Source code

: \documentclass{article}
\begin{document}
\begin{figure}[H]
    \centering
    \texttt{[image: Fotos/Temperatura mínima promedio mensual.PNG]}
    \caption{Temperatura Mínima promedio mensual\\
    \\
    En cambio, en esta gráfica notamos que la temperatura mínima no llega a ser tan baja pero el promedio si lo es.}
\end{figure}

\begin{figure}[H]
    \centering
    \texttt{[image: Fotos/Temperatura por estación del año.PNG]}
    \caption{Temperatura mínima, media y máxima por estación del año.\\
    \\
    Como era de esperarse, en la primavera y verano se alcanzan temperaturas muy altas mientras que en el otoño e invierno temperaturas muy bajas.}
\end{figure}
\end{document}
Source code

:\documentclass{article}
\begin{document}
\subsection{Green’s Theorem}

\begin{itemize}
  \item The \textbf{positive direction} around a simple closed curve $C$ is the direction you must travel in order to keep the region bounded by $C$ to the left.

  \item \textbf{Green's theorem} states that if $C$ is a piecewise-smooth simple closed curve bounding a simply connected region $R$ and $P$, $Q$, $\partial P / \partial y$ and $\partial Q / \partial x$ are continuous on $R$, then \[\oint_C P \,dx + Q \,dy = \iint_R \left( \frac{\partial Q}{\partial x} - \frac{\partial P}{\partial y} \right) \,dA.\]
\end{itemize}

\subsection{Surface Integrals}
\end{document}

● ● ●

- **Instructions for the task**:
Output every line from the records, exactly as written.

- **Exercise output**:
Source code

: \documentclass{article}
\begin{document}
\begin{figure}[H]
    \centering
    \texttt{[image: Fotos/Temperatura mínima promedio mensual.PNG]}
    \caption{Temperatura Mínima promedio mensual\\
    \\
    En cambio, en esta gráfica notamos que la temperatura mínima no llega a ser tan baja pero el promedio si lo es.}
\end{figure}

\begin{figure}[H]
    \centering
    \texttt{[image: Fotos/Temperatura por estación del año.PNG]}
    \caption{Temperatura mínima, media y máxima por estación del año.\\
    \\
    Como era de esperarse, en la primavera y verano se alcanzan temperaturas muy altas mientras que en el otoño e invierno temperaturas muy bajas.}
\end{figure}
\end{document}
Source code

:\documentclass{article}
\begin{document}
\subsection{Green’s Theorem}

\begin{itemize}
  \item The \textbf{positive direction} around a simple closed curve $C$ is the direction you must travel in order to keep the region bounded by $C$ to the left.

  \item \textbf{Green's theorem} states that if $C$ is a piecewise-smooth simple closed curve bounding a simply connected region $R$ and $P$, $Q$, $\partial P / \partial y$ and $\partial Q / \partial x$ are continuous on $R$, then \[\oint_C P \,dx + Q \,dy = \iint_R \left( \frac{\partial Q}{\partial x} - \frac{\partial P}{\partial y} \right) \,dA.\]
\end{itemize}

\subsection{Surface Integrals}
\end{document}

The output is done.